- **WORK TO BE COMPLETED**
Beginning at the line containing "aussehen. In diesem Fall mit $n=2$" and continuing to the end of the records below, give each line again exactly as it stands, and only those lines.

- **DATA FOR PROCESSING**
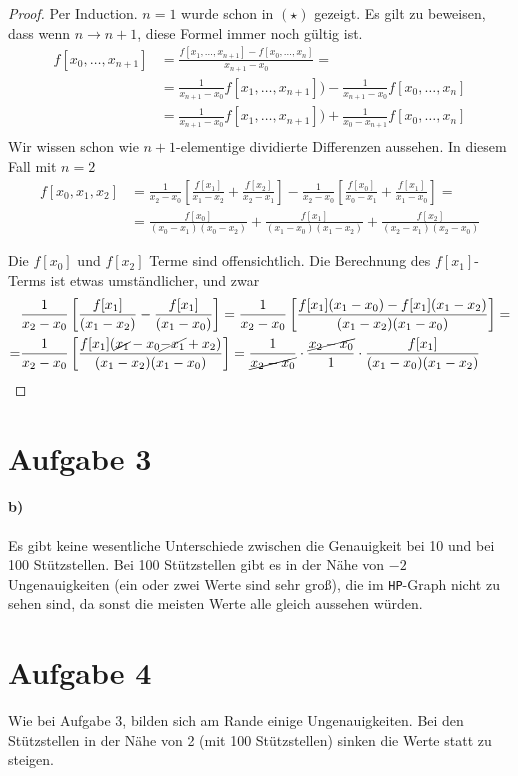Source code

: \documentclass[a4paper,ngerman]{scrartcl}
\begin{document}
\begin{proof}
  Per Induction. $n=1$ wurde schon in $( \star)$ gezeigt. Es gilt zu beweisen, dass wenn
  $n\to n+1$, diese Formel immer noch gültig ist.
\begin{align*}
  f[x_0,\dots,x_{n+1}] &= \frac{f[x_1,\dots,x_{n+1}] - f[x_0,\dots,x_n]}{x_{n+1}-x_0}=\\
  &=\frac{1}{x_{n+1}-x_0}f[x_1,\dots,x_{n+1}]) - \frac{1}{x_{n+1}-x_0}f[x_0,\dots,x_n]\\
  &= \frac{1}{x_{n+1}-x_0}f[x_1,\dots,x_{n+1}]) + \frac{1}{x_{0}-x_{n+1}}f[x_0,\dots,x_n]\\
\end{align*}
Wir wissen schon wie $n+1$-elementige dividierte Differenzen
aussehen. In diesem Fall mit $n=2$
\begin{align*}
f[x_0,x_1,x_2]  &= \frac{1}{x_{2}-x_0}\left[ \frac{f[x_1]}{x_1-x_2} + \frac{f[x_2]}{x_2-x_1}\right] -
\frac{1}{x_{2}-x_0}\left[ \frac{f[x_0]}{x_0-x_1} + \frac{f[x_1]}{x_1-x_0}\right] =\\
&= \frac{f[x_0]}{(x_0-x_1)(x_0-x_2)} + \frac{f[x_1]}{(x_1-x_0)(x_1-x_2)} + \frac{f[x_2]}{(x_2-x_1)(x_2-x_0)}
\end{align*}

Die $f[x_0]$ und $f[x_2]$ Terme sind offensichtlich. Die Berechnung
des $f[x_1]$-Terms ist etwas umständlicher, und zwar
\begin{align*}
&  \frac{1}{x_2-x_0}\left[\frac{f[x_1]}{(x_1-x_2)}-\frac{f[x_1]}{(x_1-x_0)}\right] =
\frac{1}{x_2-x_0}\left[\frac{f[x_1](x_1-x_0)-f[x_1](x_1-x_2)}{(x_1-x_2)(x_1-x_0)}\right] =\\
=& \frac{1}{x_2-x_0}\left[ \frac{f[x_1](\cancel{x_1}-x_0\cancel{-x_1}+x_2)}{(x_1-x_2)(x_1-x_0)} \right] =
\frac{1}{\cancel{x_2-x_0}}\cdot \frac{\cancel{x_2-x_0}}{1}\cdot \frac{f[x_1]}{(x_1-x_0)(x_1-x_2)}
\end{align*}
\end{proof}

\section*{Aufgabe 3}

\paragraph{b)}

Es gibt keine wesentliche Unterschiede zwischen die Genauigkeit bei 10
und bei 100 Stützstellen. Bei 100 Stützstellen gibt es in der Nähe von
$-2$ Ungenauigkeiten (ein oder zwei Werte sind sehr groß), die im
\texttt{HP}-Graph nicht zu sehen sind, da sonst die meisten Werte alle
gleich aussehen würden.

\section*{Aufgabe 4}

Wie bei Aufgabe 3, bilden sich am Rande einige Ungenauigkeiten. Bei
den Stützstellen in der Nähe von 2 (mit 100 Stützstellen) sinken die
Werte statt zu steigen.
\end{document}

- **OUTPUT FOR THIS TASK**
aussehen. In diesem Fall mit $n=2$
\begin{align*}
f[x_0,x_1,x_2]  &= \frac{1}{x_{2}-x_0}\left[ \frac{f[x_1]}{x_1-x_2} + \frac{f[x_2]}{x_2-x_1}\right] -
\frac{1}{x_{2}-x_0}\left[ \frac{f[x_0]}{x_0-x_1} + \frac{f[x_1]}{x_1-x_0}\right] =\\
&= \frac{f[x_0]}{(x_0-x_1)(x_0-x_2)} + \frac{f[x_1]}{(x_1-x_0)(x_1-x_2)} + \frac{f[x_2]}{(x_2-x_1)(x_2-x_0)}
\end{align*}

Die $f[x_0]$ und $f[x_2]$ Terme sind offensichtlich. Die Berechnung
des $f[x_1]$-Terms ist etwas umständlicher, und zwar
\begin{align*}
&  \frac{1}{x_2-x_0}\left[\frac{f[x_1]}{(x_1-x_2)}-\frac{f[x_1]}{(x_1-x_0)}\right] =
\frac{1}{x_2-x_0}\left[\frac{f[x_1](x_1-x_0)-f[x_1](x_1-x_2)}{(x_1-x_2)(x_1-x_0)}\right] =\\
=& \frac{1}{x_2-x_0}\left[ \frac{f[x_1](\cancel{x_1}-x_0\cancel{-x_1}+x_2)}{(x_1-x_2)(x_1-x_0)} \right] =
\frac{1}{\cancel{x_2-x_0}}\cdot \frac{\cancel{x_2-x_0}}{1}\cdot \frac{f[x_1]}{(x_1-x_0)(x_1-x_2)}
\end{align*}
\end{proof}

\section*{Aufgabe 3}

\paragraph{b)}

Es gibt keine wesentliche Unterschiede zwischen die Genauigkeit bei 10
und bei 100 Stützstellen. Bei 100 Stützstellen gibt es in der Nähe von
$-2$ Ungenauigkeiten (ein oder zwei Werte sind sehr groß), die im
\texttt{HP}-Graph nicht zu sehen sind, da sonst die meisten Werte alle
gleich aussehen würden.

\section*{Aufgabe 4}

Wie bei Aufgabe 3, bilden sich am Rande einige Ungenauigkeiten. Bei
den Stützstellen in der Nähe von 2 (mit 100 Stützstellen) sinken die
Werte statt zu steigen.
\end{document}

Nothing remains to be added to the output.